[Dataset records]
-------------------------

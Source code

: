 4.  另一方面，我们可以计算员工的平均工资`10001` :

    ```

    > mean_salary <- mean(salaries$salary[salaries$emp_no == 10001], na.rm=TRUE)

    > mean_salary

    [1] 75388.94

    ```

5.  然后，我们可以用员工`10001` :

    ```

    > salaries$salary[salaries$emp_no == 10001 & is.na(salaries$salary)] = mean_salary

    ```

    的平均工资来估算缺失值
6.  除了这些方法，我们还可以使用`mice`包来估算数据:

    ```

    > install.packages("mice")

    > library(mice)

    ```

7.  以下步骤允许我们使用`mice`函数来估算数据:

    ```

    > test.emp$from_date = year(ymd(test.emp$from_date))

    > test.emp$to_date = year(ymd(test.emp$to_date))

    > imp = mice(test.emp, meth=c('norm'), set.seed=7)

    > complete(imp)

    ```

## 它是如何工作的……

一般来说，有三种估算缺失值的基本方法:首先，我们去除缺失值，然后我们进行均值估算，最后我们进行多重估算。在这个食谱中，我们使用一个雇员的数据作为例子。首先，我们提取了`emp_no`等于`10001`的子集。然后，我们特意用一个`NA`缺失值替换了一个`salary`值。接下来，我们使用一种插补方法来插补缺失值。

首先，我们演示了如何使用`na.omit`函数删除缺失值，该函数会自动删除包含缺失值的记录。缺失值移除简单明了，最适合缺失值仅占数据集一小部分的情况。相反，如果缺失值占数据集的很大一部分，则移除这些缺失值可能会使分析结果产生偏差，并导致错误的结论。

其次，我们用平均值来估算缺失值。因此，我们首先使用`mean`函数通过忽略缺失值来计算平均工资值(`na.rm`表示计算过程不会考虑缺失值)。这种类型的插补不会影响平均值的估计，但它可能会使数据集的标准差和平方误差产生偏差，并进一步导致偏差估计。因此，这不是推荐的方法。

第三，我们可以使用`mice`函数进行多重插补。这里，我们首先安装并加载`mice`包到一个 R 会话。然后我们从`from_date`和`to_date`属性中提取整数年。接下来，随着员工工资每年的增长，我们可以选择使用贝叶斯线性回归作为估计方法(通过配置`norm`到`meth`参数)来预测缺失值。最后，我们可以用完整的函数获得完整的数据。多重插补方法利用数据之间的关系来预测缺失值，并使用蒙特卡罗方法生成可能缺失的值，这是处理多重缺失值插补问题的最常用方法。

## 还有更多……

-------------------------

Work to be completed
Word for word, return each of the entries shown above.

Reply
Source code

: 4.  另一方面，我们可以计算员工的平均工资`10001` :

    ```

    > mean_salary <- mean(salaries$salary[salaries$emp_no == 10001], na.rm=TRUE)

    > mean_salary

    [1] 75388.94

    ```

5.  然后，我们可以用员工`10001` :

    ```

    > salaries$salary[salaries$emp_no == 10001 & is.na(salaries$salary)] = mean_salary

    ```

    的平均工资来估算缺失值
6.  除了这些方法，我们还可以使用`mice`包来估算数据:

    ```

    > install.packages("mice")

    > library(mice)

    ```

7.  以下步骤允许我们使用`mice`函数来估算数据:

    ```

    > test.emp$from_date = year(ymd(test.emp$from_date))

    > test.emp$to_date = year(ymd(test.emp$to_date))

    > imp = mice(test.emp, meth=c('norm'), set.seed=7)

    > complete(imp)

    ```

## 它是如何工作的……

一般来说，有三种估算缺失值的基本方法:首先，我们去除缺失值，然后我们进行均值估算，最后我们进行多重估算。在这个食谱中，我们使用一个雇员的数据作为例子。首先，我们提取了`emp_no`等于`10001`的子集。然后，我们特意用一个`NA`缺失值替换了一个`salary`值。接下来，我们使用一种插补方法来插补缺失值。

首先，我们演示了如何使用`na.omit`函数删除缺失值，该函数会自动删除包含缺失值的记录。缺失值移除简单明了，最适合缺失值仅占数据集一小部分的情况。相反，如果缺失值占数据集的很大一部分，则移除这些缺失值可能会使分析结果产生偏差，并导致错误的结论。

其次，我们用平均值来估算缺失值。因此，我们首先使用`mean`函数通过忽略缺失值来计算平均工资值(`na.rm`表示计算过程不会考虑缺失值)。这种类型的插补不会影响平均值的估计，但它可能会使数据集的标准差和平方误差产生偏差，并进一步导致偏差估计。因此，这不是推荐的方法。

第三，我们可以使用`mice`函数进行多重插补。这里，我们首先安装并加载`mice`包到一个 R 会话。然后我们从`from_date`和`to_date`属性中提取整数年。接下来，随着员工工资每年的增长，我们可以选择使用贝叶斯线性回归作为估计方法(通过配置`norm`到`meth`参数)来预测缺失值。最后，我们可以用完整的函数获得完整的数据。多重插补方法利用数据之间的关系来预测缺失值，并使用蒙特卡罗方法生成可能缺失的值，这是处理多重缺失值插补问题的最常用方法。

## 还有更多……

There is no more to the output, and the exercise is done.